▸ **WHAT IS NEEDED**
Look for "button" in each line of the entries, and return the matching lines.

----- DATA SUPPLIED -----

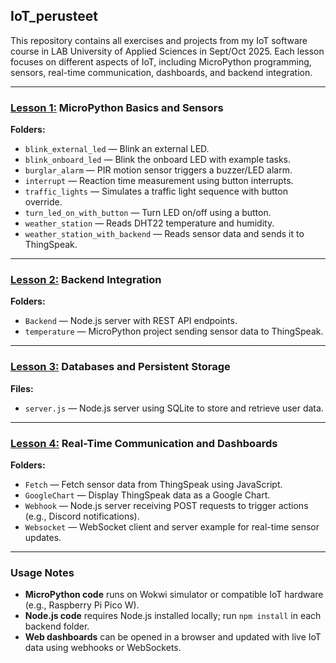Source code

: ## IoT_perusteet

This repository contains all exercises and projects from my IoT software course in LAB University of Applied Sciences in Sept/Oct 2025. Each lesson focuses on different aspects of IoT, including MicroPython programming, sensors, real-time communication, dashboards, and backend integration.

---

### **<a href="https://github.com/smyllykoski/IoT_perusteet/tree/main/Lesson_1">Lesson 1:</a> MicroPython Basics and Sensors** 

**Folders:**  
- `blink_external_led` &mdash; Blink an external LED.  
- `blink_onboard_led` &mdash; Blink the onboard LED with example tasks.  
- `burglar_alarm` &mdash; PIR motion sensor triggers a buzzer/LED alarm.  
- `interrupt` &mdash; Reaction time measurement using button interrupts.  
- `traffic_lights` &mdash; Simulates a traffic light sequence with button override.  
- `turn_led_on_with_button` &mdash; Turn LED on/off using a button.  
- `weather_station` &mdash; Reads DHT22 temperature and humidity.  
- `weather_station_with_backend` &mdash; Reads sensor data and sends it to ThingSpeak.  

---

### **<a href="https://github.com/smyllykoski/IoT_perusteet/tree/main/Lesson_2">Lesson 2:</a> Backend Integration**

**Folders:**  
- `Backend` &mdash; Node.js server with REST API endpoints.  
- `temperature` &mdash; MicroPython project sending sensor data to ThingSpeak.  

---

### **<a href="https://github.com/smyllykoski/IoT_perusteet/tree/main/Lesson_3">Lesson 3:</a> Databases and Persistent Storage**

**Files:**  
- `server.js` &mdash; Node.js server using SQLite to store and retrieve user data.  

---

### **<a href="https://github.com/smyllykoski/IoT_perusteet/tree/main/Lesson_4">Lesson 4:</a> Real-Time Communication and Dashboards**

**Folders:**  
- `Fetch` &mdash; Fetch sensor data from ThingSpeak using JavaScript.  
- `GoogleChart` &mdash; Display ThingSpeak data as a Google Chart.  
- `Webhook` &mdash; Node.js server receiving POST requests to trigger actions (e.g., Discord notifications).  
- `Websocket` &mdash; WebSocket client and server example for real-time sensor updates.  

---

### **Usage Notes**

- **MicroPython code** runs on Wokwi simulator or compatible IoT hardware (e.g., Raspberry Pi Pico W).  
- **Node.js code** requires Node.js installed locally; run `npm install` in each backend folder.  
- **Web dashboards** can be opened in a browser and updated with live IoT data using webhooks or WebSockets.  
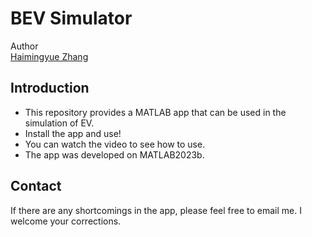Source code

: # BEV Simulator
Author<br>
[Haimingyue Zhang](https://myTristan.github.io/)
<br>

## Introduction
- This repository provides a MATLAB app that can be used in the simulation of EV.  
- Install the app and use!
- You can watch the video to see how to use.
- The app was developed on MATLAB2023b.

## Contact
If there are any shortcomings in the app, please feel free to email me. I welcome your corrections.

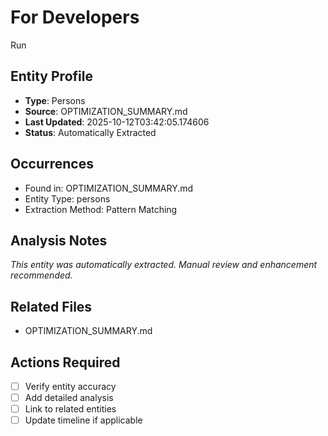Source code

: # For Developers

Run

## Entity Profile
- **Type**: Persons
- **Source**: OPTIMIZATION_SUMMARY.md
- **Last Updated**: 2025-10-12T03:42:05.174606
- **Status**: Automatically Extracted

## Occurrences
- Found in: OPTIMIZATION_SUMMARY.md
- Entity Type: persons
- Extraction Method: Pattern Matching

## Analysis Notes
*This entity was automatically extracted. Manual review and enhancement recommended.*

## Related Files
- OPTIMIZATION_SUMMARY.md

## Actions Required
- [ ] Verify entity accuracy
- [ ] Add detailed analysis
- [ ] Link to related entities
- [ ] Update timeline if applicable
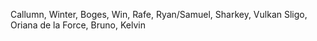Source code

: Callumn, Winter, Boges, Win, Rafe, Ryan/Samuel, Sharkey, Vulkan Sligo, Oriana de la Force, Bruno, Kelvin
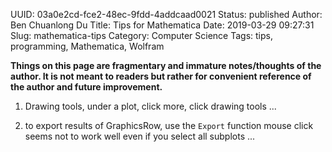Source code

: UUID: 03a0e2cd-fce2-48ec-9fdd-4addcaad0021
Status: published
Author: Ben Chuanlong Du
Title: Tips for Mathematica
Date: 2019-03-29 09:27:31
Slug: mathematica-tips
Category: Computer Science
Tags: tips, programming, Mathematica, Wolfram

**Things on this page are fragmentary and immature notes/thoughts of the author. It is not meant to readers but rather for convenient reference of the author and future improvement.**
 
1. Drawing tools, 
    under a plot, click more, click drawing tools ...

2. to export results of GraphicsRow, use the `Export` function
    mouse click seems not to work well even if you select all subplots ...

-----

▸ **EXERCISE OUTPUT**
- `interrupt` &mdash; Reaction time measurement using button interrupts.  
- `traffic_lights` &mdash; Simulates a traffic light sequence with button override.  
- `turn_led_on_with_button` &mdash; Turn LED on/off using a button.  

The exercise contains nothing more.